▸ TASK MATERIAL:
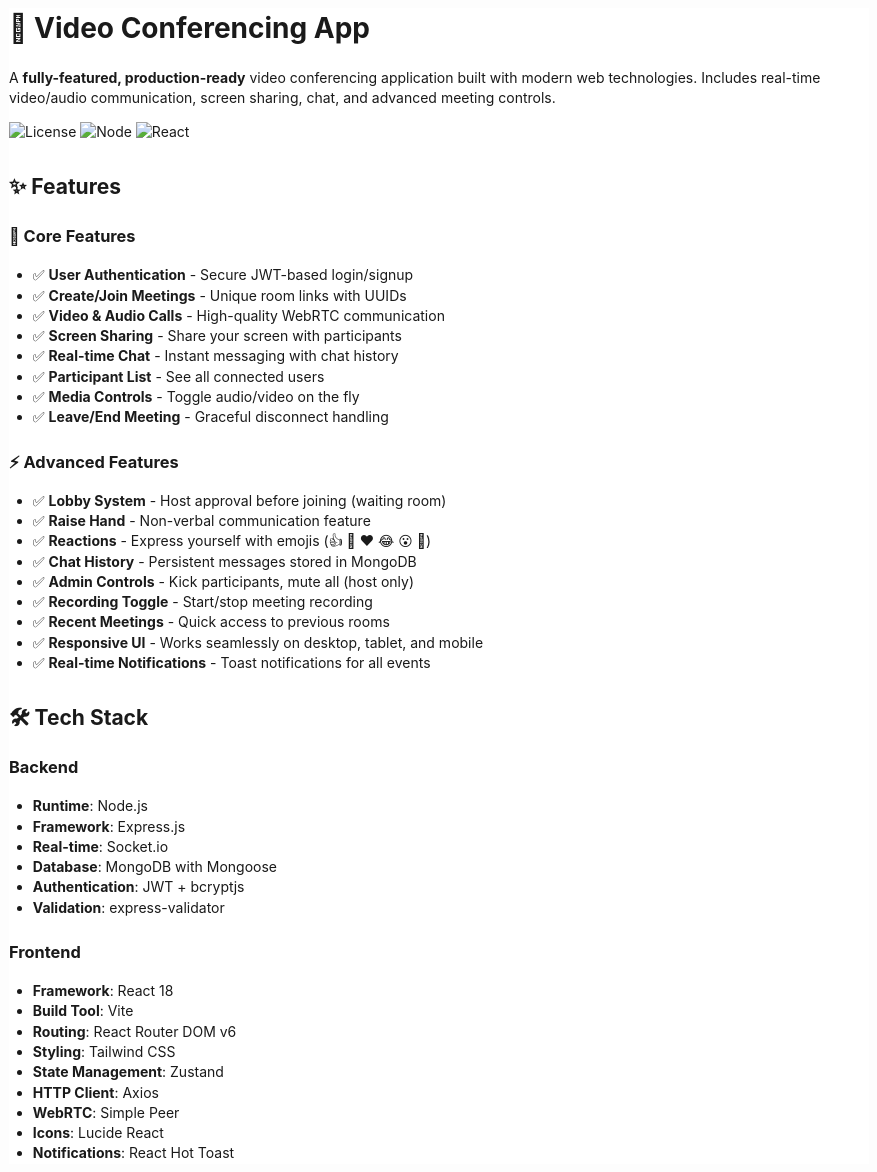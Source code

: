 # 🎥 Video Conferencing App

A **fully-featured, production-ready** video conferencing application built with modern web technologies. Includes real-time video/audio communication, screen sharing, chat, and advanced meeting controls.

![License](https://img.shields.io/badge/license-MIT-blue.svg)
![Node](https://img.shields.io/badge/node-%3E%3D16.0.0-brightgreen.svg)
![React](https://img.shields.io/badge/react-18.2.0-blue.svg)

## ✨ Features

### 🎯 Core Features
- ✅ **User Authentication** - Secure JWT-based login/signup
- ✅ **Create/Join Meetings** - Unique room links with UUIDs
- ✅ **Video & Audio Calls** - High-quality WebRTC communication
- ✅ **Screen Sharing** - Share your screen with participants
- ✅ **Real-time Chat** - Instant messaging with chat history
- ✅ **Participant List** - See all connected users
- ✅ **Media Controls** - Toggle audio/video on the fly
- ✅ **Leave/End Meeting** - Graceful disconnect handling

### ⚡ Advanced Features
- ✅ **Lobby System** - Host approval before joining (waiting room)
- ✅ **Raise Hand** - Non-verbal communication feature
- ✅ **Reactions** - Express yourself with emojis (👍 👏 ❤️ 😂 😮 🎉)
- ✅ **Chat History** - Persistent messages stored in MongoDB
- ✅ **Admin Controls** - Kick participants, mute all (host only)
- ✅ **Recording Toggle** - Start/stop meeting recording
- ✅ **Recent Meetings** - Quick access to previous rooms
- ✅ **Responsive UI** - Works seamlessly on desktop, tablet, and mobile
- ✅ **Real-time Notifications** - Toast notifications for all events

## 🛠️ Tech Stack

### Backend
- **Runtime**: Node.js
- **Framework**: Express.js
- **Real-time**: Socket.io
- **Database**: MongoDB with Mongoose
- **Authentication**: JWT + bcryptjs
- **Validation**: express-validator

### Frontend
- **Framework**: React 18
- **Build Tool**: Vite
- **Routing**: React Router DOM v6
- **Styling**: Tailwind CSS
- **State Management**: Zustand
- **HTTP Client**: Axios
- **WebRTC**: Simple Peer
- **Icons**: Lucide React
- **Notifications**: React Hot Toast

▸ ABOUT THIS EXERCISE: Your answer must be the line containing "- **State Management**: Zustand" and each line after it in the listing above, copied exactly.

▸ RESPONSE AREA:
- **State Management**: Zustand
- **HTTP Client**: Axios
- **WebRTC**: Simple Peer
- **Icons**: Lucide React
- **Notifications**: React Hot Toast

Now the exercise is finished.